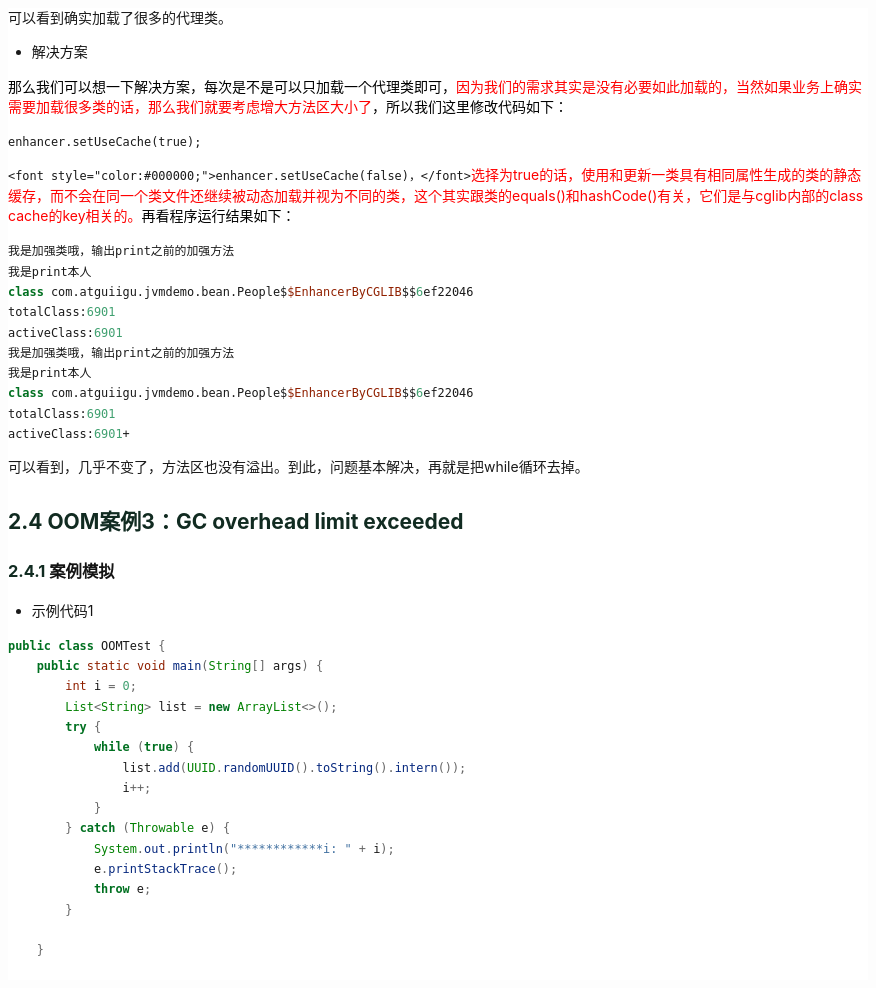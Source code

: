 可以看到确实加载了很多的代理类。

+ <font style="color:#141414;">解决方案</font>

<font style="color:#000000;">那么我们可以想一下解决方案，每次是不是可以只加载一个代理类即可，</font><font style="color:#ff0000;">因为我们的需求其实是没有必要如此加载的，当然如果业务上确实需要加载很多类的话，那么我们就要考虑增大方法区大小了</font><font style="color:#000000;">，所以我们这里修改代码如下：</font>

`enhancer.setUseCache(true);`

`<font style="color:#000000;">enhancer.setUseCache(false)，</font>`<font style="color:#ff0000;">选择为true的话，使用和更新一类具有相同属性生成的类的静态缓存，而不会在同一个类文件还继续被动态加载并视为不同的类，这个其实跟类的equals()和hashCode()有关，它们是与cglib内部的class cache的key相关的。</font><font style="color:#000000;">再看程序运行结果如下：</font>

```systemverilog
我是加强类哦，输出print之前的加强方法
我是print本人
class com.atguiigu.jvmdemo.bean.People$$EnhancerByCGLIB$$6ef22046
totalClass:6901
activeClass:6901
我是加强类哦，输出print之前的加强方法
我是print本人
class com.atguiigu.jvmdemo.bean.People$$EnhancerByCGLIB$$6ef22046
totalClass:6901
activeClass:6901+
```

可以看到，几乎不变了，方法区也没有溢出。到此，问题基本解决，再就是把while循环去掉。

## <font style="color:#112b21;">2.4 OOM案例3：GC overhead limit exceeded</font>
### <font style="color:#112b21;">2.4.1 </font><font style="color:#141414;">案例模拟</font>
+ <font style="color:#141414;">示例代码1</font>

```java
public class OOMTest {
    public static void main(String[] args) {
        int i = 0;
        List<String> list = new ArrayList<>();
        try {
            while (true) {
                list.add(UUID.randomUUID().toString().intern());
                i++;
            }
        } catch (Throwable e) {
            System.out.println("************i: " + i);
            e.printStackTrace();
            throw e;
        }

    }



```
++++++
• [ASSIGNMENT]: Could you copy the listing above exactly, without its pictures?

• [ANSWER BOX]:
Source code

: 可以看到确实加载了很多的代理类。

+ <font style="color:#141414;">解决方案</font>

<font style="color:#000000;">那么我们可以想一下解决方案，每次是不是可以只加载一个代理类即可，</font><font style="color:#ff0000;">因为我们的需求其实是没有必要如此加载的，当然如果业务上确实需要加载很多类的话，那么我们就要考虑增大方法区大小了</font><font style="color:#000000;">，所以我们这里修改代码如下：</font>

`enhancer.setUseCache(true);`

`<font style="color:#000000;">enhancer.setUseCache(false)，</font>`<font style="color:#ff0000;">选择为true的话，使用和更新一类具有相同属性生成的类的静态缓存，而不会在同一个类文件还继续被动态加载并视为不同的类，这个其实跟类的equals()和hashCode()有关，它们是与cglib内部的class cache的key相关的。</font><font style="color:#000000;">再看程序运行结果如下：</font>

```systemverilog
我是加强类哦，输出print之前的加强方法
我是print本人
class com.atguiigu.jvmdemo.bean.People$$EnhancerByCGLIB$$6ef22046
totalClass:6901
activeClass:6901
我是加强类哦，输出print之前的加强方法
我是print本人
class com.atguiigu.jvmdemo.bean.People$$EnhancerByCGLIB$$6ef22046
totalClass:6901
activeClass:6901+
```

可以看到，几乎不变了，方法区也没有溢出。到此，问题基本解决，再就是把while循环去掉。

## <font style="color:#112b21;">2.4 OOM案例3：GC overhead limit exceeded</font>
### <font style="color:#112b21;">2.4.1 </font><font style="color:#141414;">案例模拟</font>
+ <font style="color:#141414;">示例代码1</font>

```java
public class OOMTest {
    public static void main(String[] args) {
        int i = 0;
        List<String> list = new ArrayList<>();
        try {
            while (true) {
                list.add(UUID.randomUUID().toString().intern());
                i++;
            }
        } catch (Throwable e) {
            System.out.println("************i: " + i);
            e.printStackTrace();
            throw e;
        }

    }



```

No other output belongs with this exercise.